Mr. Zale said that the property has potential suitors but nothing is official as of yet and cannot be revealed at this time.
“We are following through on something that has been planned for a long time,” Joel Mazur, Oregon city administrator, said. “Because it affects what is around it, zoning is of interest to people that live and work around a certain location. In this case, you have some legacy farmland that is there because that is the way the makeup of Oregon is, but a lot of that farmland is actually under option for purchase by the Oregon Economic Development Foundation.”
Mr. Mazur said that the development foundation is currently working on submitting requests for information to JobsOhio and various site selectors to solicit interest in properties like those that will be spoken on Dec. 19.
The foundation already owns two of the four parcels that will be considered for zoning changes, while the other two are privately owned.
One of the two privately owned parcels is under option, and the other still fits under the city’s Future Land Use Planning Map, which has had the potentially rezoned area “designated for future industrial growth” for several years.
“We have been in communication with that owner. They understand that this is going through a zoning change and they said it makes sense, so they are aware,” Mr. Mazur said. “The other kicker is that the city of Oregon got an Economic Development Administration Grant from the federal government, for a road to be built and that would be Wynnscape.”

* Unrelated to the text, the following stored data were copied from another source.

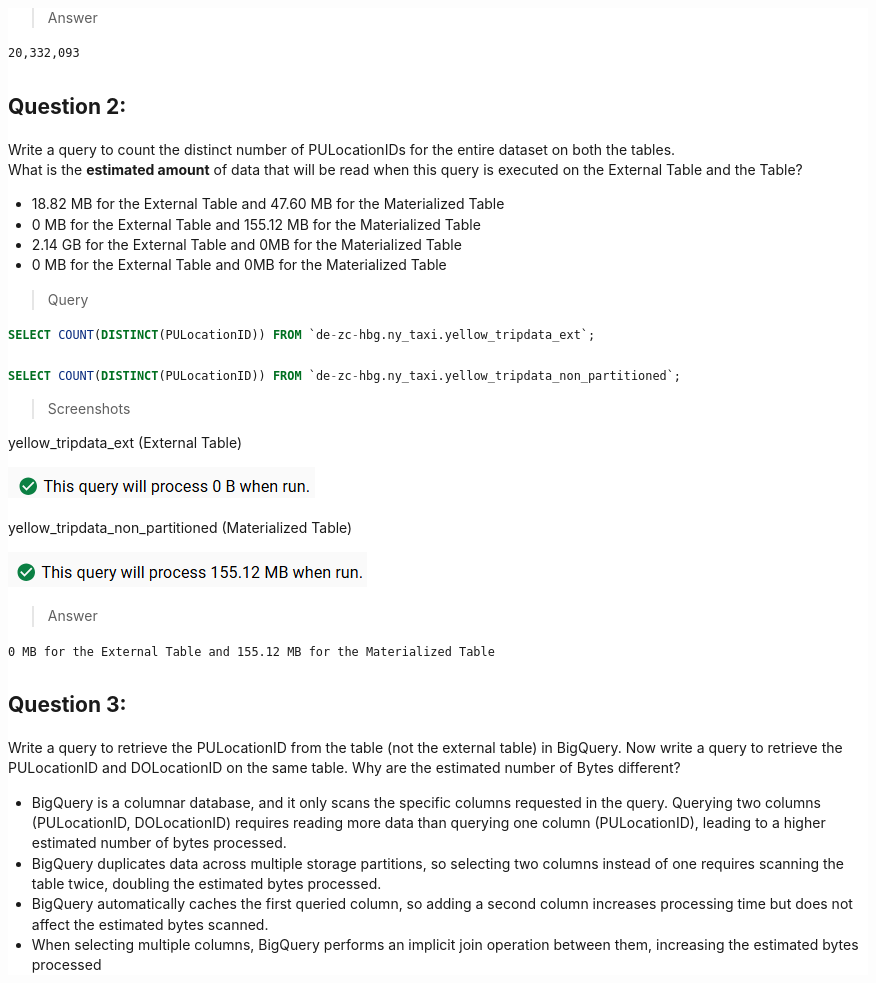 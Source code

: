 > Answer

```
20,332,093
```

## Question 2:
Write a query to count the distinct number of PULocationIDs for the entire dataset on both the tables.</br> 
What is the **estimated amount** of data that will be read when this query is executed on the External Table and the Table?

- 18.82 MB for the External Table and 47.60 MB for the Materialized Table
- 0 MB for the External Table and 155.12 MB for the Materialized Table
- 2.14 GB for the External Table and 0MB for the Materialized Table
- 0 MB for the External Table and 0MB for the Materialized Table

> Query

```sql
SELECT COUNT(DISTINCT(PULocationID)) FROM `de-zc-hbg.ny_taxi.yellow_tripdata_ext`;

SELECT COUNT(DISTINCT(PULocationID)) FROM `de-zc-hbg.ny_taxi.yellow_tripdata_non_partitioned`;
```

> Screenshots

yellow_tripdata_ext (External Table)

![External Table](images/external_table.png)

yellow_tripdata_non_partitioned (Materialized Table)

![Materialized Table](images/materialized_table.png)

> Answer

```
0 MB for the External Table and 155.12 MB for the Materialized Table
```

## Question 3:
Write a query to retrieve the PULocationID from the table (not the external table) in BigQuery. Now write a query to retrieve the PULocationID and DOLocationID on the same table. Why are the estimated number of Bytes different?
- BigQuery is a columnar database, and it only scans the specific columns requested in the query. Querying two columns (PULocationID, DOLocationID) requires 
reading more data than querying one column (PULocationID), leading to a higher estimated number of bytes processed.
- BigQuery duplicates data across multiple storage partitions, so selecting two columns instead of one requires scanning the table twice, 
doubling the estimated bytes processed.
- BigQuery automatically caches the first queried column, so adding a second column increases processing time but does not affect the estimated bytes scanned.
- When selecting multiple columns, BigQuery performs an implicit join operation between them, increasing the estimated bytes processed
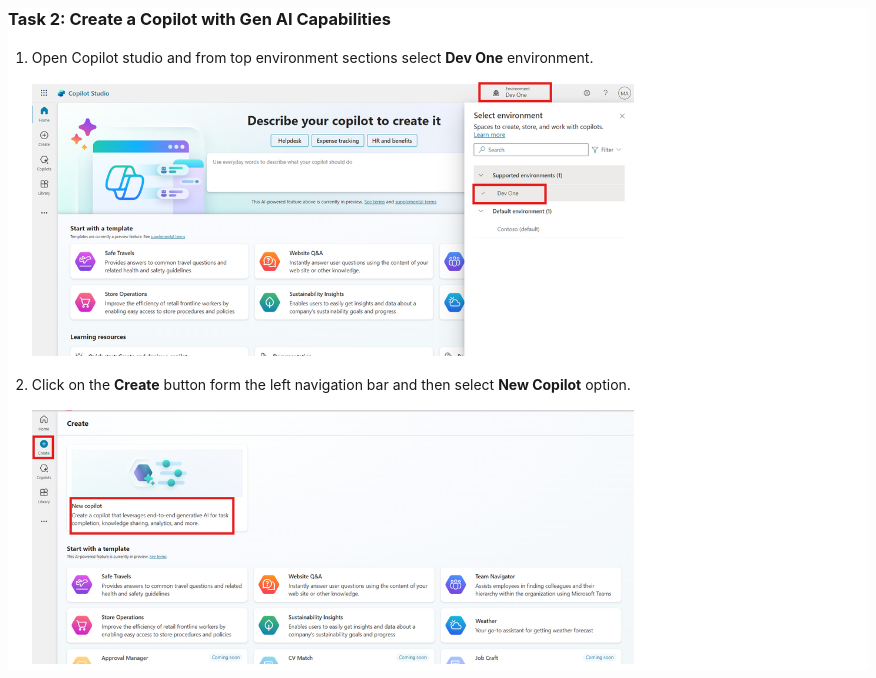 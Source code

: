 ### Task 2: Create a Copilot with Gen AI Capabilities

1.  Open Copilot studio and from top environment sections select **Dev
    One** environment.

    <img src="./media/image24.png"
style="width:6.26806in;height:2.84931in" />

2.  Click on the **Create** button form the left navigation bar and then
    select **New Copilot** option.

    <img src="./media/image25.png"
style="width:6.26806in;height:2.65417in" />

Wynnscape Drive is a short road built off of Wynn Road near the potentially rezoned properties. Mr. Mazur said that the road, which was finished this year, is built to industrial grade in terms of the roadways and utilities. A 1000-square-foot spec building is even being built in the potentially rezoned area as well, which also has rail access.
“As we submit these project ideas to the Oregon Economic Development Foundation, this will be one of the boxes we can check for them, that it is zoned for whatever their desired use is,” Mr. Mazur said. “A lot of these companies and site selectors are looking for a building they can move into right away.”